* Work task:
Repeat, please, only the lines from the top of the data down to the line with "<li>Love's to code, and more code.</li>"; include both of those lines.

* Exercise input:
┏━━
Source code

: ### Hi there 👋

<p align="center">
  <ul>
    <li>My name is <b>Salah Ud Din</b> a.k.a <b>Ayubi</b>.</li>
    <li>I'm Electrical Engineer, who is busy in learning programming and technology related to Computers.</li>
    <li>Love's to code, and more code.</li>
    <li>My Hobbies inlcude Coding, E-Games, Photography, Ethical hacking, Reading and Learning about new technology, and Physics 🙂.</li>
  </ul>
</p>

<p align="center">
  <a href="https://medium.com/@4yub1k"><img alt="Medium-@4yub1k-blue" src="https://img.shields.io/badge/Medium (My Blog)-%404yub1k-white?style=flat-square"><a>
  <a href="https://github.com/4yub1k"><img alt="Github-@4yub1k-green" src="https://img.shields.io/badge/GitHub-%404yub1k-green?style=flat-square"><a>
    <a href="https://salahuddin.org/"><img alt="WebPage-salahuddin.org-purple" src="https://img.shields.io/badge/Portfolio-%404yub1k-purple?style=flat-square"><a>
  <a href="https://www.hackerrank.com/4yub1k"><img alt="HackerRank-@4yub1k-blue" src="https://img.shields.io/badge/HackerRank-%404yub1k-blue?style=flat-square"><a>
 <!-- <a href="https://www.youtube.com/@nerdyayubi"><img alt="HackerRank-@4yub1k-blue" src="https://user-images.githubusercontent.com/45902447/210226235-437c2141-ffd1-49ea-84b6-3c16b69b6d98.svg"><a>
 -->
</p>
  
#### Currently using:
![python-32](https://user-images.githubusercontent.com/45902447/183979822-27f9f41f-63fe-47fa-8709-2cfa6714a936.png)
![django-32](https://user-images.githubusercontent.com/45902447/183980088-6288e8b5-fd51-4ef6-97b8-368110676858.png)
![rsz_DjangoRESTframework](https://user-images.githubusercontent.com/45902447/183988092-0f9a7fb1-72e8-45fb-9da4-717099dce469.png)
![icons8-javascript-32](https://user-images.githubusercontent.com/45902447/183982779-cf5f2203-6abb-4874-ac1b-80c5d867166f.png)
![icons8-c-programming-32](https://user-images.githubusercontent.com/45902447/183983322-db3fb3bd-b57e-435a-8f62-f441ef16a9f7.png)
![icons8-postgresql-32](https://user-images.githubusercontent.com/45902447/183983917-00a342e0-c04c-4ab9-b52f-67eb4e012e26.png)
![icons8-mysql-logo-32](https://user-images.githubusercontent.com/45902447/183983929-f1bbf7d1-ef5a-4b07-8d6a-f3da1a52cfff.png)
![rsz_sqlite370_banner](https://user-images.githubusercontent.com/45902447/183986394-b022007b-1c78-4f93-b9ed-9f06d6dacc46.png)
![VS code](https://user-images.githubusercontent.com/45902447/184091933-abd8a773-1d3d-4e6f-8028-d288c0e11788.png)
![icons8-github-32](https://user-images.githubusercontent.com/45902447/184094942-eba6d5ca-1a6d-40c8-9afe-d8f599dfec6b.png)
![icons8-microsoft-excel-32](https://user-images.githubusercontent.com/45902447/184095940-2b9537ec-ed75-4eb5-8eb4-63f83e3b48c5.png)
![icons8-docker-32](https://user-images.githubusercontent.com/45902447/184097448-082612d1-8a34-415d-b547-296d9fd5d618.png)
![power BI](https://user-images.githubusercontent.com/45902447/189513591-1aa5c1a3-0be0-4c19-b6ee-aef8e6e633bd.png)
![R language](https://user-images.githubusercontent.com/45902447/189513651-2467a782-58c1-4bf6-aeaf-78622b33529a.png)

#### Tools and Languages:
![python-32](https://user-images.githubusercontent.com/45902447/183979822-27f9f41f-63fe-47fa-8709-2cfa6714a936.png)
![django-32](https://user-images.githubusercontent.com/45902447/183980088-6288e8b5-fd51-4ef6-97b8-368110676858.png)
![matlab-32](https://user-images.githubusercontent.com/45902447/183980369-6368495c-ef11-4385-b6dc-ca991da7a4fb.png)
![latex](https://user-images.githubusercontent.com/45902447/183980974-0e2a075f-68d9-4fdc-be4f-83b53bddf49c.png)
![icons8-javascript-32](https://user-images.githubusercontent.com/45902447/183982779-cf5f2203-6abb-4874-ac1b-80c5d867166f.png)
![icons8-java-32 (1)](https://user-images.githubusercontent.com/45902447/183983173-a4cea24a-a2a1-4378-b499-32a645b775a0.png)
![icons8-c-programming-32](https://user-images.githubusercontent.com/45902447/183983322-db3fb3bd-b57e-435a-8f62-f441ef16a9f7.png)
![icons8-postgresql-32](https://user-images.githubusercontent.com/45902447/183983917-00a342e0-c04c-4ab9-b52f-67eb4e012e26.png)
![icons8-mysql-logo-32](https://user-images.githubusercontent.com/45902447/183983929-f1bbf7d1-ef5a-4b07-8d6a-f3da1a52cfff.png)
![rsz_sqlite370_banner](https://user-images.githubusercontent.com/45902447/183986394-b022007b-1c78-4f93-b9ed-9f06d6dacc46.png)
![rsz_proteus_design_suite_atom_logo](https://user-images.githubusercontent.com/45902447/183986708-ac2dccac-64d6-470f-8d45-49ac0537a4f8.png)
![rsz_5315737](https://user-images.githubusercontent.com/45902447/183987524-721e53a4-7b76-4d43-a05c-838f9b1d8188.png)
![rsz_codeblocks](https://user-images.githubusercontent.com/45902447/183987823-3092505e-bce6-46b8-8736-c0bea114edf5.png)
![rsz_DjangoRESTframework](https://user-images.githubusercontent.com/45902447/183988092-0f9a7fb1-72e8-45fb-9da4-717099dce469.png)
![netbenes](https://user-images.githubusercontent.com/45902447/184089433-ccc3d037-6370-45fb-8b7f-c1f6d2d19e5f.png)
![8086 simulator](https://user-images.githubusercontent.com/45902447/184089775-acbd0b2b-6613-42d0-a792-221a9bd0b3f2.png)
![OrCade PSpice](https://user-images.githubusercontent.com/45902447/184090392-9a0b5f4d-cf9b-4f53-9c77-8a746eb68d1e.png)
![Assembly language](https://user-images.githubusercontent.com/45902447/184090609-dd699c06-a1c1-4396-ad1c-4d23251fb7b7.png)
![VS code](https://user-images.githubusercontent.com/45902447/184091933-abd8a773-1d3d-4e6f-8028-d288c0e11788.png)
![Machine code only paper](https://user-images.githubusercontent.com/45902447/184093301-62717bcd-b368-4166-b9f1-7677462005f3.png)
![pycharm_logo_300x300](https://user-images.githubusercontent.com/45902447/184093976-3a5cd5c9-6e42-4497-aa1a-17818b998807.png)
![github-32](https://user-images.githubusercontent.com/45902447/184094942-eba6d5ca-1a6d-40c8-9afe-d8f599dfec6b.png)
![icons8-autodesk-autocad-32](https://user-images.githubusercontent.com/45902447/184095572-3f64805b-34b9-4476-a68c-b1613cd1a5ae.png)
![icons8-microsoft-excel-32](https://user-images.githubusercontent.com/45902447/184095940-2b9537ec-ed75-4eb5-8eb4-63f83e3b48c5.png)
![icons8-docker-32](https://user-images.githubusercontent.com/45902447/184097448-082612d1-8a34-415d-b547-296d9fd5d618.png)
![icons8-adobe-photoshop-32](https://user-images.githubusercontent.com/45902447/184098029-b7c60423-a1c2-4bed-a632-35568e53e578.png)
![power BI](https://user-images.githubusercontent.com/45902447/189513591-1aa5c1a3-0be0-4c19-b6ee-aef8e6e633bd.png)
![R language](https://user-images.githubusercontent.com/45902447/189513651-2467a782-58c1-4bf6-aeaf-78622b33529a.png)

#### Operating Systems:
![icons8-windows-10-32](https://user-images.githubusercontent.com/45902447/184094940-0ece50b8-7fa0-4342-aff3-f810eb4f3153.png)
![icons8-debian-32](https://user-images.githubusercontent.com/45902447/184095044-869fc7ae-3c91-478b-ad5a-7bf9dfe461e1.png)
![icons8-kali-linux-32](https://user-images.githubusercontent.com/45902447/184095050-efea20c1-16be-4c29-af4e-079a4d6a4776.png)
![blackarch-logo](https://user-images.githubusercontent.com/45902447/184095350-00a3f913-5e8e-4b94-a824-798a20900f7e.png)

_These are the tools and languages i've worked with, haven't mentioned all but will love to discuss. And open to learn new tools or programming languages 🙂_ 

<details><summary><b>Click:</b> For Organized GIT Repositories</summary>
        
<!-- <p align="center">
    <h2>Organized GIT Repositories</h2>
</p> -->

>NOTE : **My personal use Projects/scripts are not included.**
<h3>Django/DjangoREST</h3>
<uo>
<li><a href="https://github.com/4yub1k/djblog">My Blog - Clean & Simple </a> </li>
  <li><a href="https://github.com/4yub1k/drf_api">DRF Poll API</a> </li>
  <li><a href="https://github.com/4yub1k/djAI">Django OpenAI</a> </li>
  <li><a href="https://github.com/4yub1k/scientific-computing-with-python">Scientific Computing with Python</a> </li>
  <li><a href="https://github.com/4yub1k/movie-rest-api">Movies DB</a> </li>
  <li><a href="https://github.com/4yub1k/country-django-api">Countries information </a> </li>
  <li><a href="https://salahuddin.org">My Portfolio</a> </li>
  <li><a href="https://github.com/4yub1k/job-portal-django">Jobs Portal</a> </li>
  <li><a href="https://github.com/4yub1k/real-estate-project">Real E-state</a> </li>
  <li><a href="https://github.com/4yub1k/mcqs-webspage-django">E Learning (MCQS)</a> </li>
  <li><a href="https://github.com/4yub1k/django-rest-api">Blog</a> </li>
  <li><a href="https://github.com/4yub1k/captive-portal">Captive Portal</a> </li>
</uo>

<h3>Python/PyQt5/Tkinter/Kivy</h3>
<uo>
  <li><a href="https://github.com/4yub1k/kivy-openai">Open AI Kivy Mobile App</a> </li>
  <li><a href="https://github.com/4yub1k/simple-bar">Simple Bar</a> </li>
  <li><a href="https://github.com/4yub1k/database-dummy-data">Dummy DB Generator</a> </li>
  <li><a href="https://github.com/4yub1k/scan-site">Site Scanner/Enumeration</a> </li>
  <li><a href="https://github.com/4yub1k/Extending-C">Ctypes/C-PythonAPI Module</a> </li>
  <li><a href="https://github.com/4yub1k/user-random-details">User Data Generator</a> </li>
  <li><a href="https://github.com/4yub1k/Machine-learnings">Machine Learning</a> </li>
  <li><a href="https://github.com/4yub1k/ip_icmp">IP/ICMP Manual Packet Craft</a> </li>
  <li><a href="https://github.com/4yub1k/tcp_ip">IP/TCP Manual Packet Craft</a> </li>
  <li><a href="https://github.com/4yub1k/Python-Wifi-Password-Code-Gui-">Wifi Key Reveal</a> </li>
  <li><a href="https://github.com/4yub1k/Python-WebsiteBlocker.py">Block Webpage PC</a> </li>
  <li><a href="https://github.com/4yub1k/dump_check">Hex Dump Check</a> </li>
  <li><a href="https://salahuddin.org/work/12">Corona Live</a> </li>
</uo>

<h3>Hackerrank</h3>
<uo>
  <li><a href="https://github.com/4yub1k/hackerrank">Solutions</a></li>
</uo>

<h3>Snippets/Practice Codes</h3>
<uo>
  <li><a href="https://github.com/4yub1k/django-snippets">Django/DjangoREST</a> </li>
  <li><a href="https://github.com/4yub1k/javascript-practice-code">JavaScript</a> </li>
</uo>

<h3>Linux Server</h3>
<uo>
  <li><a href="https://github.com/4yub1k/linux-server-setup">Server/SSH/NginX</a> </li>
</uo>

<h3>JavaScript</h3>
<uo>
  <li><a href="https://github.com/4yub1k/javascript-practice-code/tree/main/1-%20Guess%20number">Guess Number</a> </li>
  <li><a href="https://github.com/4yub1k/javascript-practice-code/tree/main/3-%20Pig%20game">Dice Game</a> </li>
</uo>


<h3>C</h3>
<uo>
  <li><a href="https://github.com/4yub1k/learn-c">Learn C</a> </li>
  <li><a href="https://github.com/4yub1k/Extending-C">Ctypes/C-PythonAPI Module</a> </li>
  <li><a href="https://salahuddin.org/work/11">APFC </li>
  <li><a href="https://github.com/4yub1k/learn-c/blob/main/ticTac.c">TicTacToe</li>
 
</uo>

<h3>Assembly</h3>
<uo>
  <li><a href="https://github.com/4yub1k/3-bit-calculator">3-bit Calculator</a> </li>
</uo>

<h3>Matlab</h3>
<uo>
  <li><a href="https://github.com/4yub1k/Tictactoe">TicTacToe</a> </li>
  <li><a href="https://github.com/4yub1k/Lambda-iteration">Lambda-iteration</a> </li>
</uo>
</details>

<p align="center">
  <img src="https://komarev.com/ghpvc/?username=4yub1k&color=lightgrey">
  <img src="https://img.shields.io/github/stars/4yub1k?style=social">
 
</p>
┗━━
* The answer:
Source code

: ### Hi there 👋

<p align="center">
  <ul>
    <li>My name is <b>Salah Ud Din</b> a.k.a <b>Ayubi</b>.</li>
    <li>I'm Electrical Engineer, who is busy in learning programming and technology related to Computers.</li>
    <li>Love's to code, and more code.</li>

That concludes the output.